Saisoncheck Spezial: SK Sturm Graz II
Wir erinnern uns zurück: Sturm II in Liga II. Am 27. Mai 2022 fixierte Sturm II durch einen 3:0-Auswärtssieg gegen Bad Gleichenberg nicht nur den Aufstieg in die 2. Liga, sondern krönte sich auch zum Meister der Regionalliga-Mitte. Eine Woche später stieg dann im letzten Saison-Heimspiel die Party im Trainingszentrum Messendorf, wo man den Aufstiegskontrahenten Hertha Wels ebenfalls mit 3:0 vom Platz fegte. Nun war das ausgegebene Ziel Liga 2, um junge Talente besser an die erste Mannschaft heranführen zu können, endlich erreicht.
Das Abenteuer beginnt
Eineinhalb Monate später, am 22. Juli 2022 begann das Abenteuer Liga 2 mit einem Auswärtsspiel in Horn. In einer spannenden Partie gegen einen Aufstiegsaspiranten gingen die Blackys nach guter Leistung aber als 1:2-Verlierer vom Platz. Das erste Tor in der neuen Spielklasse erzielte Mohammed Fuseini. Besser sah es dann schon in der darauffolgenden Woche aus. Im ersten „Heimspiel“ traf man im Steirerduell auf den SV Lafnitz. Warum das Wort Heimspiel unter Anführungszeichen gesetzte wurde, sollte leider allseits bekannt sein. Aufgrund der leidigen Stadionproblematik in Graz, gibt es aktuell keinen weiteren Spielort, der die zugegeben nicht sonderlich hohen Anforderungen der zweiten Liga erfüllt. Somit mussten bzw. müssen die Heimspiele von Sturms Zweitvertretung in Gleisdorf ausgetragen werden. Zumindest der erste Auftritt im Exil war aus sportlicher Sicht sehr positiv, da man mit einem 2:0 die ersten drei Zähler einfahren konnte. Auch in den folgenden beiden Begegnungen gegen Rapid II (1:1) und St. Pölten (5:2) blieb Sturm ungeschlagen und bestach mit technisch starkem und unbekümmerten Offensivfußball.
Lehrgeld bezahlt
Zwar war der gezeigte Fußball in den folgenden Runden weiterhin erfrischend, die Ergebnisse ließen aber eher zu wünschen übrig. Zu oft machte man die Chance vorne nicht und zeigte in der Defensive Anfälligkeiten. Nach drei Niederlagen in Serie und dem Absturz auf den 13. Platz konnte man sich mit einem Auswärtssieg gegen die Admira wieder etwas rehabilitieren. In den Runden bis zum Winter fehlte es vor allem an Stabilität, auf Erfolge folgten konstant Misserfolge. Im Herbst-Highlight – dem kleinen Auswärts-Derby in Liebenau – konnte nach starker Vorstellung immerhin ein Zähler geholt werden. Am Ende ging es jedoch mit einer 1:5-Packung gegen Lafnitz und einigem an Lehrgeld aus den letzten Wochen mit dem elften Tabellenrang und einem kleinen Punktepolster auf die Abstiegszone in die Winterpause. Da der Hauptsponsor und Mäzen von Lafnitz ankündigte, den Verein aus dem Profifußball zurückziehen zu wollen, war das Thema Abstieg zu diesem Zeitpunkt eigentlich kaum ein Thema.

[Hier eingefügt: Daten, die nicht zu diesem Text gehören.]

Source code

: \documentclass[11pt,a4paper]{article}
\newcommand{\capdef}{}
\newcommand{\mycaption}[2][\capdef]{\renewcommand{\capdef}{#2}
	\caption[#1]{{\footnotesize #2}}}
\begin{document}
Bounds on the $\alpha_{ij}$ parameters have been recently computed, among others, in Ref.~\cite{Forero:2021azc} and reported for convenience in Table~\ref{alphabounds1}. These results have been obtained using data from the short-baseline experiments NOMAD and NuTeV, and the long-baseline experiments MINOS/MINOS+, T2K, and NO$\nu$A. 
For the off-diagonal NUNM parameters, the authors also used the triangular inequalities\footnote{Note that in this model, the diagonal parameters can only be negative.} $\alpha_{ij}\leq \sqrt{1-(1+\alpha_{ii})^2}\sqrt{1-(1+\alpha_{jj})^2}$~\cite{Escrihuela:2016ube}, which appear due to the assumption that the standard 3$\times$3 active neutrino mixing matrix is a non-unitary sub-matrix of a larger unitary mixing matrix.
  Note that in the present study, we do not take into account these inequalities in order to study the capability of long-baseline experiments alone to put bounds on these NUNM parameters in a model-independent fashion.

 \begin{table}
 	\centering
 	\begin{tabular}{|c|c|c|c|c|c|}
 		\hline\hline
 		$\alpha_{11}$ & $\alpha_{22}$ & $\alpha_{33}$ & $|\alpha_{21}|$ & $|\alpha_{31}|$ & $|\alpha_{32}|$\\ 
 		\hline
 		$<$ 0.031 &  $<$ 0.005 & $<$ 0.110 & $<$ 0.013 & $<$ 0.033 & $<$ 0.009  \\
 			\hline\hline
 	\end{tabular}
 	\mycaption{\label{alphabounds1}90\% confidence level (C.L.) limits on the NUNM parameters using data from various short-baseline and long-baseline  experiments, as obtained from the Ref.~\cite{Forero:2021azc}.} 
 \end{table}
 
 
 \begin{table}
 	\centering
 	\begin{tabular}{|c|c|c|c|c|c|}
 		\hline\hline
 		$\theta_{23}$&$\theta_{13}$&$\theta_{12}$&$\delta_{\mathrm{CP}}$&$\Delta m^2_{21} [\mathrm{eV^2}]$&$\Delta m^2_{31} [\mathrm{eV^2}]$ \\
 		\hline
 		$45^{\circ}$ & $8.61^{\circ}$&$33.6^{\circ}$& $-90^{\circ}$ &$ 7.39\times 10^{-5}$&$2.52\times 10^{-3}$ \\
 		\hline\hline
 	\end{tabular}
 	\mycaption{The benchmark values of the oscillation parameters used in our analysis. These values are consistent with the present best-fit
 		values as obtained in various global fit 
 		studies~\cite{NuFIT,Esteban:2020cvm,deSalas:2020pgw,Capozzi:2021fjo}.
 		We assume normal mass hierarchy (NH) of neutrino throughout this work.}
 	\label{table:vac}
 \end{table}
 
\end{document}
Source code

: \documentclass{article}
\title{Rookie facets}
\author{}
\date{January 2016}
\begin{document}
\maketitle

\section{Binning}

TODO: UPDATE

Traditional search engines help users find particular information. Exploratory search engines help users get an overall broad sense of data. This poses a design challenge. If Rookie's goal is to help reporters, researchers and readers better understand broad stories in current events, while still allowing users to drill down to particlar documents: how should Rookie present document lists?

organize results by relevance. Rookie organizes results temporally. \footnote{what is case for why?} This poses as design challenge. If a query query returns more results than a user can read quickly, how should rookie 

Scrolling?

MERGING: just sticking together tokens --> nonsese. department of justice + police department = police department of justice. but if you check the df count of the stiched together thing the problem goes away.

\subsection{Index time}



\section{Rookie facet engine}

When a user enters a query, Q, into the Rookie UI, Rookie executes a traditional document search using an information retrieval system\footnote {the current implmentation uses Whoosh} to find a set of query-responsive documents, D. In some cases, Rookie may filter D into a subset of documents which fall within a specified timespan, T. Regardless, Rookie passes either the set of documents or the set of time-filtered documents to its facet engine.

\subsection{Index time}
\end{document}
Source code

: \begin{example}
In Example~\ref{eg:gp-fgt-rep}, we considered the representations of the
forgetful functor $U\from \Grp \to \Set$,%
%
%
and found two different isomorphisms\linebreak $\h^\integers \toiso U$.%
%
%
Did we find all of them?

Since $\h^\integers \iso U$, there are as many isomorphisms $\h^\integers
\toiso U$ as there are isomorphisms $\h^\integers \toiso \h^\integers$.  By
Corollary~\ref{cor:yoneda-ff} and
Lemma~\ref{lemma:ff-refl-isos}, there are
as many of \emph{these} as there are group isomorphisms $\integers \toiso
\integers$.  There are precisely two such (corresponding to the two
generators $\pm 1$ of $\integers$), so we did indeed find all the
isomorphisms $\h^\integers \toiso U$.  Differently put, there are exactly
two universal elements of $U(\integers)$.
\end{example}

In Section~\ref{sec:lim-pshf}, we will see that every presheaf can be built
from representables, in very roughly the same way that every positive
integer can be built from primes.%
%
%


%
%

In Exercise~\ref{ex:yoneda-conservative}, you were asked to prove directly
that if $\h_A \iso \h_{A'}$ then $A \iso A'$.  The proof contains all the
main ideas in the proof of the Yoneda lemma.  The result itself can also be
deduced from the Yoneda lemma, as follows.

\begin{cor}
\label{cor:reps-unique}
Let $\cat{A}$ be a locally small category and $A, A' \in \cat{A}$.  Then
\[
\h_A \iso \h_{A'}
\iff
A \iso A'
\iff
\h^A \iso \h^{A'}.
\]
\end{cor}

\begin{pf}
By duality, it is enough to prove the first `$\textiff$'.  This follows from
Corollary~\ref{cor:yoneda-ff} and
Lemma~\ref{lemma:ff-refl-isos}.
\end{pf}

Weiterhin fehlende Stabilität
Das Spieljahr 2023 begann so, wie das alte Jahr endete. Nämlich mit einer Niederlage. Zwar konnte das darauffolgende Spiel beim FAC knapp gewonnen werden, danach folgte allerdings wieder eine Negativspirale, durch welche man sich nach der 2:3-„Heimniederlage“ gegen den GAK – diesmal in Kapfenberg – auf den ersten Abstiegsplatz beförderte. Die Jungblackys spielten aber auch in dieser schwierigen Phase selten wirklich schlecht, es haperte aber weiterhin an der Chancenverwertung und an haarsträubenden Fehlern in der Verteidigung. Eine Glanzvorstellung beim 4:0-Sieg gegen den direkten Konkurrenten Rapid II bestätigte eher die Regel der nicht vorhandenen Stabilität. Denn nach einem Punkt daheim gegen Horn folgte eine ordentliche 0:5-Watschn gegen Amstetten, worauf bei den Young Violets wieder ein knapper Sieg gefeiert werden durfte.
Die Kurve gekriegt
Trotz der Erfolge gegen direkte Konkurrenten im Kampf um den Klassenerhalt, schwebte das Damoklesschwert Abstieg weiterhin über dem Team von Thomas Hösele. Nicht unbedingt hilfreich war auch der Rückzug vom Rückzug des SV Lafnitz, da man nun mit drei Absteigern rechnen musste. Zwei weitere Niederlagen in Folge gegen die Admira sowie gegen die Vienna ließen die Chancen auf den Ligaverbleib auf ein Minimum schrumpfen. In den letzten drei Runden mussten möglichst drei Siege bei gleichzeitigen Patzern der Konkurrenz her, um den sofortigen Wiederabstieg in die Regionalliga zu verhindern. Gegen Vorwärts Steyr sorgten zwei Treffer in den Schlussminuten für großes Durchatmen und den Sprung über den Strich. In der vorletzten Runde spielten die Schwarz-Weißen gegen die Red Bull-Talenteschmiede Liefering alle ihre Stärken aus und konnten schlussendlich mit einem 4:2-Heimsieg den vorzeitigen Klassenerhalt zelebrieren. Im letzten Saisonspiel lieferte man gegen Meister und Aufsteiger Blau-Weiß Linz einen tollen Fight, beendete die erste Zweitligasaison so, wie man sie begonnen hat, nämlich mit einer 1:2-Niederlage und Rang 13 in der Endtabelle. Mit dem Blick auf die Tabelle fällt auf, dass man mit den 10 Saisonsiegen durchaus im Mittelfeld stehen hätte können, geschmerzt haben allerdings ganze 16 Niederlagen, kein anderes Team ging so oft als Verlierer vom Platz.
Statistiken
Die meisten Einsatzminuten in der Saison 22/23 erhielt Sandro Schendl. Der Mittelfeldakteur stand in fast allen Spielen von Beginn an am Feld. Daraus resultierten 2.464 Einsatzminuten, in welchen er vier Tore erzielte. Ähnlich oft und lange wurde Paul Komposch eingesetzt. Der 22-jährige Eigenbauspieler spulte 2.430 Minuten ab und konnte dabei einen eigenen Treffer bejubeln. Mit 2.290 Minuten und 27 Einsätzen schaffte es Daniel Saurer auf Rang drei in Punkto Einsatzzeit. Die meiste Einsatzzeit im Tor erhielt Luka Maric. Der Schlussmann stand in 22 Spielen insgesamt 1.903 Minuten am Feld. Unter anderem wegen einer Rotsperre wurde er in acht Spielen von Elias Lorenz bzw. Christopher Giuliani ersetzt.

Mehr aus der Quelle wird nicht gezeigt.